Harris can still benefit from a legitimate connection to “women’s issues”, though. She first reached national prominence by forensically questioning Brett Kavanaugh in his deeply contentious Supreme Court confirmation hearing after an allegation of sexual misconduct by a former acquaintance. And she spent much of her time as VP promoting abortion rights. That she was given the task by a recalcitrant Biden, keen to keep his bumbling deputy away from key policy priorities, clearly matters little.
But female voters could do with a reality check. Harris may struggle to improve access to sexual healthcare, given the troubles her party has had in agreeing whether “sex” is an acceptable concept at all. Palling around with Liz Cheney in 2024 doesn’t take away from the fact that Harris opened a 2019 CNN Town Hall by listing her pronouns (“she, her and hers”, in case you were wondering).
Harris has hardly made a peep about the plight of women’s sporting teams struggling to navigate trans-inclusive rules – strengthened under the current administration – that superseded their sex-based Title IX rights. Swimming has become a particular flashpoint, with superstar athlete Riley Gaines and recently the Roanoke college swim team expressing support for the Republican candidate. The Trump campaign, for its part, knows that Harris’ views on gender ideology are seriously damaging, explaining why it has spent tens of millions of dollars promoting them in TV adverts in the past month.
It’s certainly a rich seam to dig at. Moderate female voters might be interested to hear more about Harris’s big plans from her first presidential campaign. Take her suggestion that prostitution be decriminalised, for instance, or her open-ended pledge to “end” immigration detention.
Former prisoners – rapists and murders included – would have their voting rights restored, and the Senate filibuster abolished for the express purpose of passing Green New Deal legislation. Even today Harris has made no effort to distance herself from the radical wing of her party, gladly accepting the endorsement of AOC and using the independent socialist senator for Vermont Bernie Sanders on the campaign trail.

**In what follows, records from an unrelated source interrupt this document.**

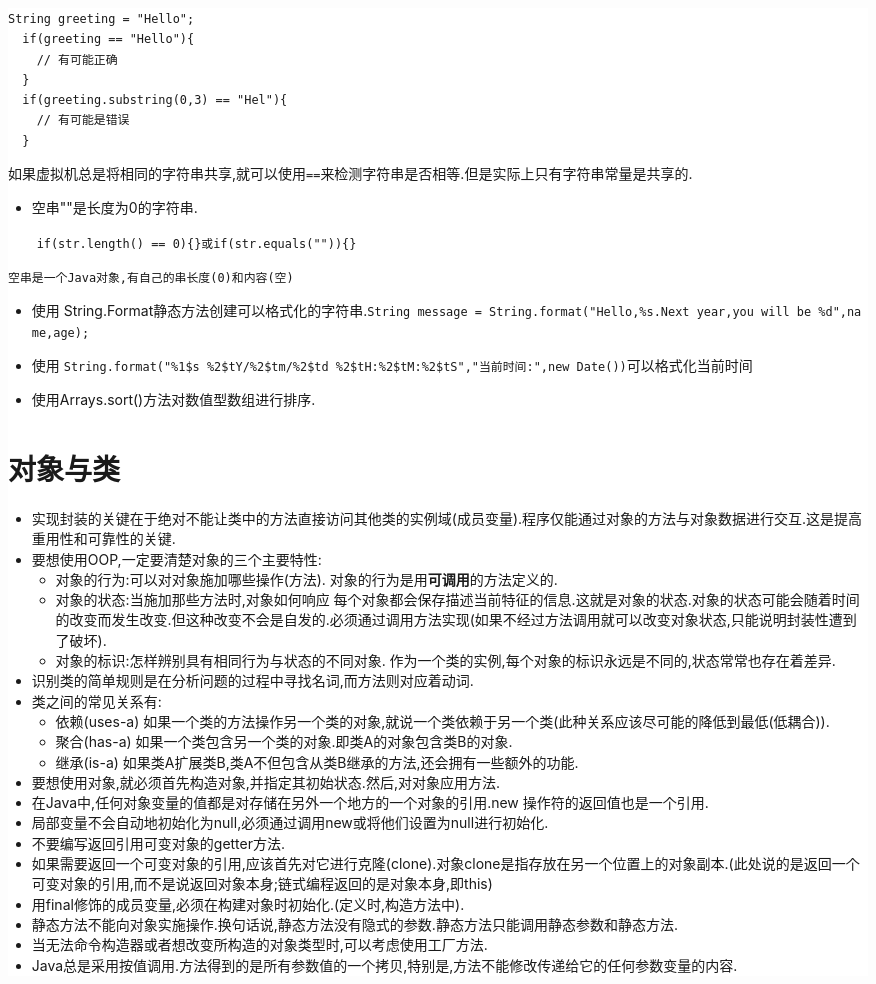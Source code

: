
 ```
String greeting = "Hello";
  if(greeting == "Hello"){
    // 有可能正确
  }
  if(greeting.substring(0,3) == "Hel"){
    // 有可能是错误
  }
```

  如果虚拟机总是将相同的字符串共享,就可以使用`==`来检测字符串是否相等.但是实际上只有字符串常量是共享的.
* 空串""是长度为0的字符串.

```
    if(str.length() == 0){}或if(str.equals("")){}
```

    空串是一个Java对象,有自己的串长度(0)和内容(空)

* 使用 String.Format静态方法创建可以格式化的字符串.`String message = String.format("Hello,%s.Next year,you will be %d",name,age);`

* 使用 `String.format("%1$s %2$tY/%2$tm/%2$td %2$tH:%2$tM:%2$tS","当前时间:",new Date())`可以格式化当前时间
* 使用Arrays.sort()方法对数值型数组进行排序.

对象与类
=========

* 实现封装的关键在于绝对不能让类中的方法直接访问其他类的实例域(成员变量).程序仅能通过对象的方法与对象数据进行交互.这是提高重用性和可靠性的关键.
* 要想使用OOP,一定要清楚对象的三个主要特性:
    * 对象的行为:可以对对象施加哪些操作(方法).
        对象的行为是用**可调用**的方法定义的.
    * 对象的状态:当施加那些方法时,对象如何响应
        每个对象都会保存描述当前特征的信息.这就是对象的状态.对象的状态可能会随着时间的改变而发生改变.但这种改变不会是自发的.必须通过调用方法实现(如果不经过方法调用就可以改变对象状态,只能说明封装性遭到了破坏).
    * 对象的标识:怎样辨别具有相同行为与状态的不同对象.
        作为一个类的实例,每个对象的标识永远是不同的,状态常常也存在着差异.
* 识别类的简单规则是在分析问题的过程中寻找名词,而方法则对应着动词.
* 类之间的常见关系有:
    * 依赖(uses-a)
        如果一个类的方法操作另一个类的对象,就说一个类依赖于另一个类(此种关系应该尽可能的降低到最低(低耦合)).
    * 聚合(has-a)
        如果一个类包含另一个类的对象.即类A的对象包含类B的对象.
    * 继承(is-a)
        如果类A扩展类B,类A不但包含从类B继承的方法,还会拥有一些额外的功能.
* 要想使用对象,就必须首先构造对象,并指定其初始状态.然后,对对象应用方法.
* 在Java中,任何对象变量的值都是对存储在另外一个地方的一个对象的引用.new 操作符的返回值也是一个引用.
* 局部变量不会自动地初始化为null,必须通过调用new或将他们设置为null进行初始化.
* 不要编写返回引用可变对象的getter方法.
* 如果需要返回一个可变对象的引用,应该首先对它进行克隆(clone).对象clone是指存放在另一个位置上的对象副本.(此处说的是返回一个可变对象的引用,而不是说返回对象本身;链式编程返回的是对象本身,即this)
* 用final修饰的成员变量,必须在构建对象时初始化.(定义时,构造方法中).
* 静态方法不能向对象实施操作.换句话说,静态方法没有隐式的参数.静态方法只能调用静态参数和静态方法.
* 当无法命令构造器或者想改变所构造的对象类型时,可以考虑使用工厂方法.
* Java总是采用按值调用.方法得到的是所有参数值的一个拷贝,特别是,方法不能修改传递给它的任何参数变量的内容.
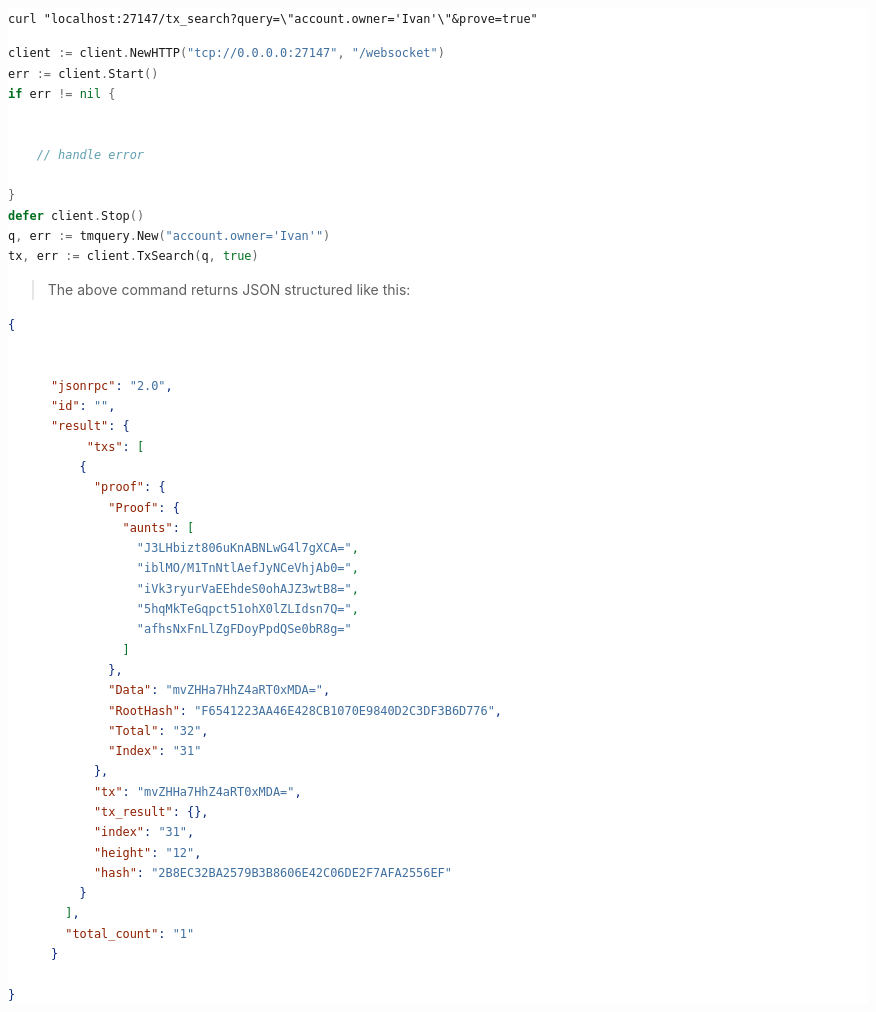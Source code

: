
 ```shell
curl "localhost:27147/tx_search?query=\"account.owner='Ivan'\"&prove=true"
```

```go
client := client.NewHTTP("tcp://0.0.0.0:27147", "/websocket")
err := client.Start()
if err != nil {


	// handle error

}
defer client.Stop()
q, err := tmquery.New("account.owner='Ivan'")
tx, err := client.TxSearch(q, true)
```

> The above command returns JSON structured like this:

```json
{


	  "jsonrpc": "2.0",
	  "id": "",
	  "result": {
		   "txs": [
	      {
	        "proof": {
	          "Proof": {
	            "aunts": [
	              "J3LHbizt806uKnABNLwG4l7gXCA=",
	              "iblMO/M1TnNtlAefJyNCeVhjAb0=",
	              "iVk3ryurVaEEhdeS0ohAJZ3wtB8=",
	              "5hqMkTeGqpct51ohX0lZLIdsn7Q=",
	              "afhsNxFnLlZgFDoyPpdQSe0bR8g="
	            ]
	          },
	          "Data": "mvZHHa7HhZ4aRT0xMDA=",
	          "RootHash": "F6541223AA46E428CB1070E9840D2C3DF3B6D776",
	          "Total": "32",
	          "Index": "31"
	        },
	        "tx": "mvZHHa7HhZ4aRT0xMDA=",
	        "tx_result": {},
	        "index": "31",
	        "height": "12",
	        "hash": "2B8EC32BA2579B3B8606E42C06DE2F7AFA2556EF"
	      }
	    ],
	    "total_count": "1"
	  }

}
```
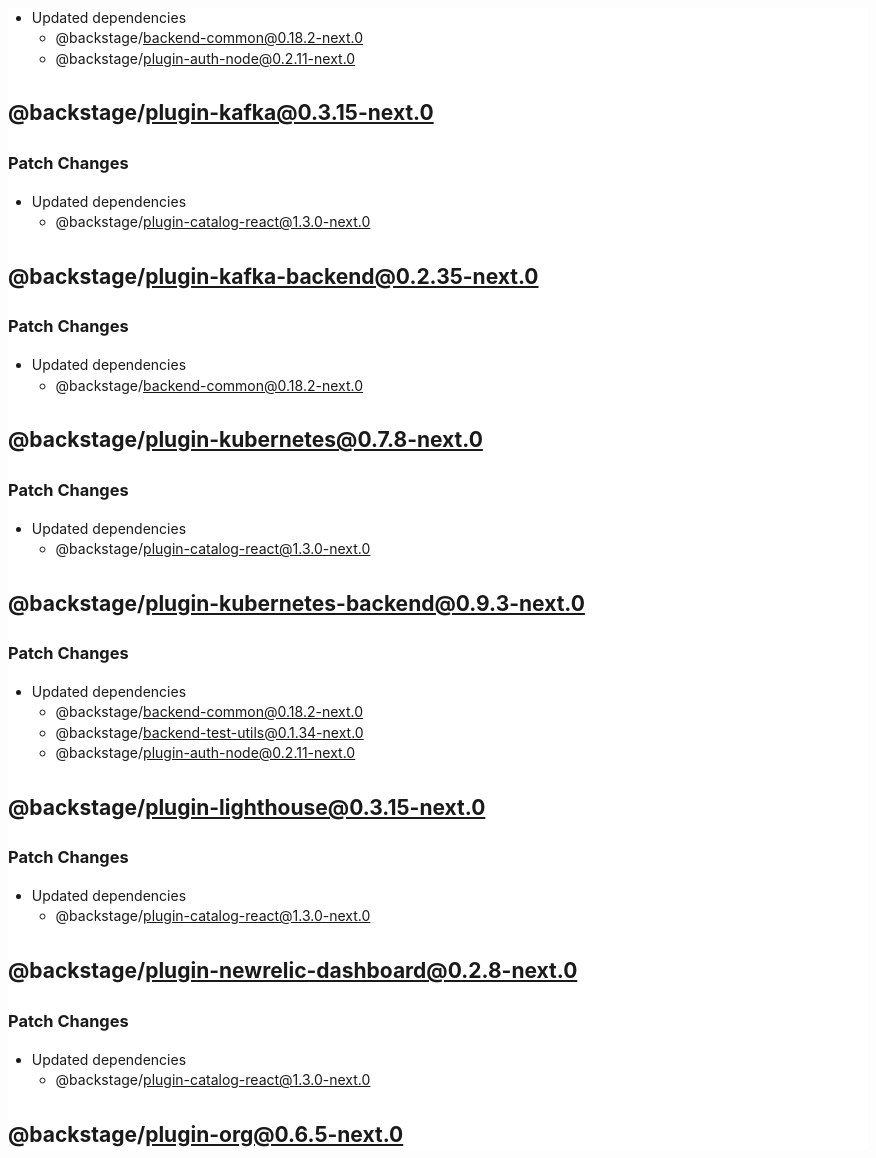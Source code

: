 - Updated dependencies
  - @backstage/backend-common@0.18.2-next.0
  - @backstage/plugin-auth-node@0.2.11-next.0

## @backstage/plugin-kafka@0.3.15-next.0

### Patch Changes

- Updated dependencies
  - @backstage/plugin-catalog-react@1.3.0-next.0

## @backstage/plugin-kafka-backend@0.2.35-next.0

### Patch Changes

- Updated dependencies
  - @backstage/backend-common@0.18.2-next.0

## @backstage/plugin-kubernetes@0.7.8-next.0

### Patch Changes

- Updated dependencies
  - @backstage/plugin-catalog-react@1.3.0-next.0

## @backstage/plugin-kubernetes-backend@0.9.3-next.0

### Patch Changes

- Updated dependencies
  - @backstage/backend-common@0.18.2-next.0
  - @backstage/backend-test-utils@0.1.34-next.0
  - @backstage/plugin-auth-node@0.2.11-next.0

## @backstage/plugin-lighthouse@0.3.15-next.0

### Patch Changes

- Updated dependencies
  - @backstage/plugin-catalog-react@1.3.0-next.0

## @backstage/plugin-newrelic-dashboard@0.2.8-next.0

### Patch Changes

- Updated dependencies
  - @backstage/plugin-catalog-react@1.3.0-next.0

## @backstage/plugin-org@0.6.5-next.0
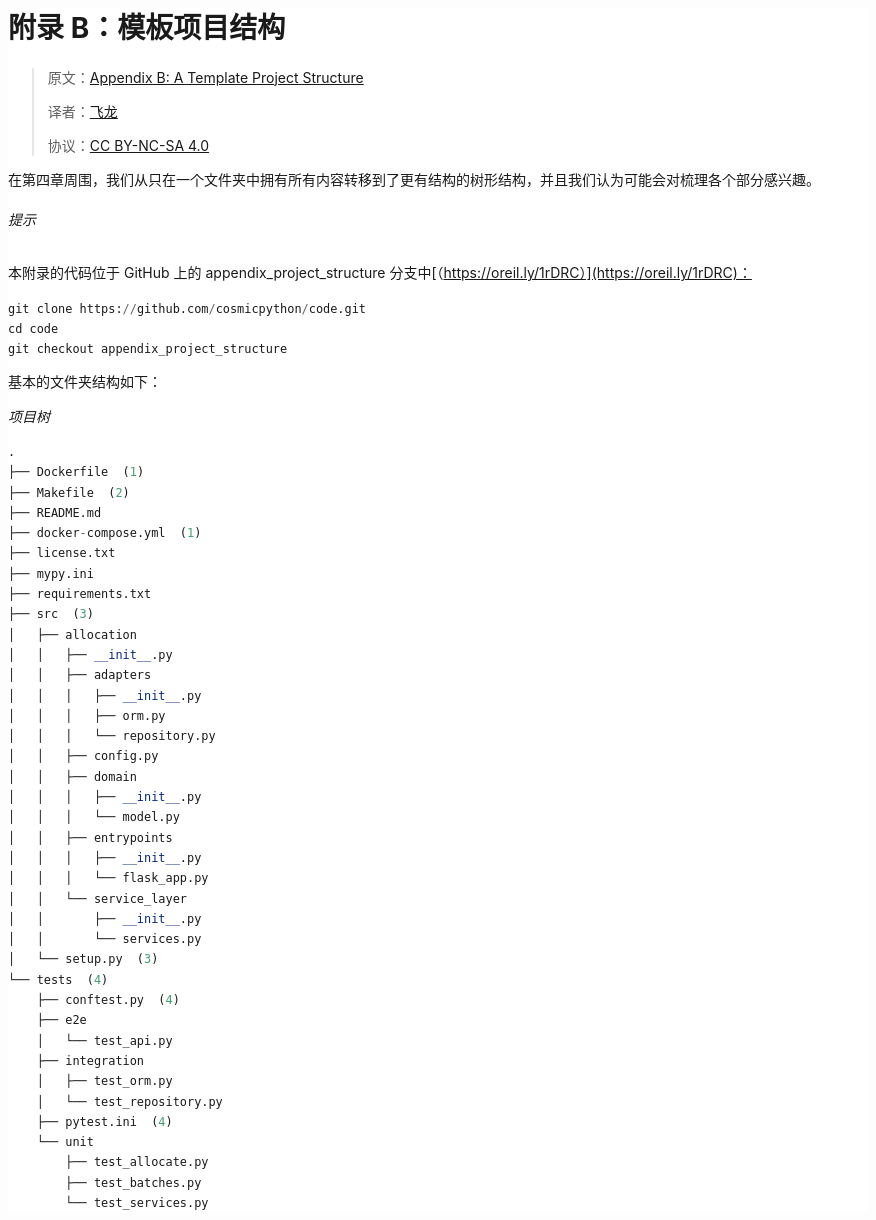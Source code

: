 # 附录 B：模板项目结构

> 原文：[Appendix B: A Template Project Structure](https://www.cosmicpython.com/book/appendix_project_structure.html)
> 
> 译者：[飞龙](https://github.com/wizardforcel)
> 
> 协议：[CC BY-NC-SA 4.0](https://creativecommons.org/licenses/by-nc-sa/4.0/)

在第四章周围，我们从只在一个文件夹中拥有所有内容转移到了更有结构的树形结构，并且我们认为可能会对梳理各个部分感兴趣。

###### 提示

本附录的代码位于 GitHub 上的 appendix_project_structure 分支中[（https://oreil.ly/1rDRC）](https://oreil.ly/1rDRC)：

```py
git clone https://github.com/cosmicpython/code.git
cd code
git checkout appendix_project_structure
```

基本的文件夹结构如下：

*项目树*

```py
.
├── Dockerfile  (1)
├── Makefile  (2)
├── README.md
├── docker-compose.yml  (1)
├── license.txt
├── mypy.ini
├── requirements.txt
├── src  (3)
│   ├── allocation
│   │   ├── __init__.py
│   │   ├── adapters
│   │   │   ├── __init__.py
│   │   │   ├── orm.py
│   │   │   └── repository.py
│   │   ├── config.py
│   │   ├── domain
│   │   │   ├── __init__.py
│   │   │   └── model.py
│   │   ├── entrypoints
│   │   │   ├── __init__.py
│   │   │   └── flask_app.py
│   │   └── service_layer
│   │       ├── __init__.py
│   │       └── services.py
│   └── setup.py  (3)
└── tests  (4)
    ├── conftest.py  (4)
    ├── e2e
    │   └── test_api.py
    ├── integration
    │   ├── test_orm.py
    │   └── test_repository.py
    ├── pytest.ini  (4)
    └── unit
        ├── test_allocate.py
        ├── test_batches.py
        └── test_services.py
```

Harris shouldn’t just be dismissed as a far-Left lunatic. She’s much worse: a hollow opportunist. When the zeitgeist supported the populist Left, she would swear fealty to the sacred rite of granting sexual reassignment surgery to illegal migrants held in prison. When the arc of history bent towards Trump, she treated voters to tales of her loaded Glock. Trump might well be a macho dinosaur, but he has always stuck to his guns: his policy positions have hardly moved an inch from the 1980s. Should another “great awokening” rear its head, there’s no guarantee that Harris wouldn’t flip-flop back to the extremes, this time with the full powers of the presidency behind her.
Far be it for anyone to demand what a group should do with their vote, but women surely deserve better than Kamala Harris.